It must be granted, of course, given that musical cultures are ultimately just networks of human beings, complete with all of our attendant vanities, fallacies, and vicissitudes, that there can be no perfectly unencumbered process of discovery, just as there can be no perfect force applied to an object without some small degree of friction. There is, even so, something inherently essentialist about the gesture of program annotation, and it is an essentialism thoroughly at odds with the practice’s clearly non-essential role even in the concert music culture from which it spawns. There is hardly an instinct so universally shared among musical minds of all stripes as the need to proselytize for one’s most cherished works, and yet we must not fail to recognize at the heart of this impulse a desire, however seemingly trivial or innocuous, for control and self-validation. The notion of “letting the music speak for itself,” then, is not so easily dismissed (or embraced) solely on aesthetic or philosophical grounds without also considering its ethical ramifications.
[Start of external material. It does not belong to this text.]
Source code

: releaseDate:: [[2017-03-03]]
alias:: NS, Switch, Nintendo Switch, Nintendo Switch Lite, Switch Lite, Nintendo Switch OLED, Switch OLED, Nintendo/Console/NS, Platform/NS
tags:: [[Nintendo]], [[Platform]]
Concert music’s expansionist legacy, meanwhile, continues to militate against this kind of openness at every turn, customarily donning the clothes of altruism to conceal its agenda. The right of abstention, a hallmark of free societies, ceases to be recognized by a culture-industrial complex that measures success in dollars, with faux-liberationist declarations that art is, in fact, for everyone trotted out merely to mask the unsightly gainfulness at play behind the scenes. In light of this condition, so widely observable today from the level of the individual arts entrepreneur all the way up to the largest arts organizations, one might reasonably posit any number of hidden premises lurking not far beneath the surface of any appeal to program annotation as an outreach tool, and it is upon evaluation of such premises which that observer’s opinion of the practice might reasonably hinge. The premises to which I refer are so well-known as to have become trite, but they remain contentious: that relevant technical understanding and historical knowledge equate directly to greater musical enjoyment, and that these forms of experience, which musicians acquire directly through their studies and practices, can be indirectly synthesized in a listener simply by communicating them verbally.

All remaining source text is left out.